Work to complete:
Output the whole listing with nothing altered.
□ □ □ □ □ □ □
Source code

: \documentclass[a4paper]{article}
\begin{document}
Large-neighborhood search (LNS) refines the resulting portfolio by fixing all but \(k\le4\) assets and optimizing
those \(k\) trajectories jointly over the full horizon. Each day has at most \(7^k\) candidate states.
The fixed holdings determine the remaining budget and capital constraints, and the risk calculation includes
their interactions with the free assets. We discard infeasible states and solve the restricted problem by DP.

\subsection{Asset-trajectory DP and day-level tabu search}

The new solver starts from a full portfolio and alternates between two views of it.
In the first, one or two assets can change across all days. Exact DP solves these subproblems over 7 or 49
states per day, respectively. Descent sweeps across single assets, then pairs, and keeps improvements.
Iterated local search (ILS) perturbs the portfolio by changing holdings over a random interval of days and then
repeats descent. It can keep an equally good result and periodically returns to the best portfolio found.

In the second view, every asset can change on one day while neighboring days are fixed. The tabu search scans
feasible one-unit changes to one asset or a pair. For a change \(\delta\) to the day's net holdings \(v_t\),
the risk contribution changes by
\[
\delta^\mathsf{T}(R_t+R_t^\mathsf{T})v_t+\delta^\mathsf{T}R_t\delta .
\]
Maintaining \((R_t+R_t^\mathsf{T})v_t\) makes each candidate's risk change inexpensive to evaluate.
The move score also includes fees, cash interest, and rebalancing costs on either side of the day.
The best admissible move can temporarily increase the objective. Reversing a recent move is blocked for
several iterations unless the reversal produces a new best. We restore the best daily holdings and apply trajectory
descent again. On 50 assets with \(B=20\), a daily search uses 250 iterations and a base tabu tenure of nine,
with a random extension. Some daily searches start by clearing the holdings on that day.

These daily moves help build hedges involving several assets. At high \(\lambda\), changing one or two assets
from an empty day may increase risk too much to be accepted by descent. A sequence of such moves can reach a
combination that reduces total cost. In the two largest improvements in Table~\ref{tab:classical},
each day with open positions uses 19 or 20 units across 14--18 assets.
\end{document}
□ □ □ □ □ □ □
Exercise answer:
Source code

: \documentclass[a4paper]{article}
\begin{document}
Large-neighborhood search (LNS) refines the resulting portfolio by fixing all but \(k\le4\) assets and optimizing
those \(k\) trajectories jointly over the full horizon. Each day has at most \(7^k\) candidate states.
The fixed holdings determine the remaining budget and capital constraints, and the risk calculation includes
their interactions with the free assets. We discard infeasible states and solve the restricted problem by DP.

\subsection{Asset-trajectory DP and day-level tabu search}

The new solver starts from a full portfolio and alternates between two views of it.
In the first, one or two assets can change across all days. Exact DP solves these subproblems over 7 or 49
states per day, respectively. Descent sweeps across single assets, then pairs, and keeps improvements.
Iterated local search (ILS) perturbs the portfolio by changing holdings over a random interval of days and then
repeats descent. It can keep an equally good result and periodically returns to the best portfolio found.

In the second view, every asset can change on one day while neighboring days are fixed. The tabu search scans
feasible one-unit changes to one asset or a pair. For a change \(\delta\) to the day's net holdings \(v_t\),
the risk contribution changes by
\[
\delta^\mathsf{T}(R_t+R_t^\mathsf{T})v_t+\delta^\mathsf{T}R_t\delta .
\]
Maintaining \((R_t+R_t^\mathsf{T})v_t\) makes each candidate's risk change inexpensive to evaluate.
The move score also includes fees, cash interest, and rebalancing costs on either side of the day.
The best admissible move can temporarily increase the objective. Reversing a recent move is blocked for
several iterations unless the reversal produces a new best. We restore the best daily holdings and apply trajectory
descent again. On 50 assets with \(B=20\), a daily search uses 250 iterations and a base tabu tenure of nine,
with a random extension. Some daily searches start by clearing the holdings on that day.

These daily moves help build hedges involving several assets. At high \(\lambda\), changing one or two assets
from an empty day may increase risk too much to be accepted by descent. A sequence of such moves can reach a
combination that reduces total cost. In the two largest improvements in Table~\ref{tab:classical},
each day with open positions uses 19 or 20 units across 14--18 assets.
\end{document}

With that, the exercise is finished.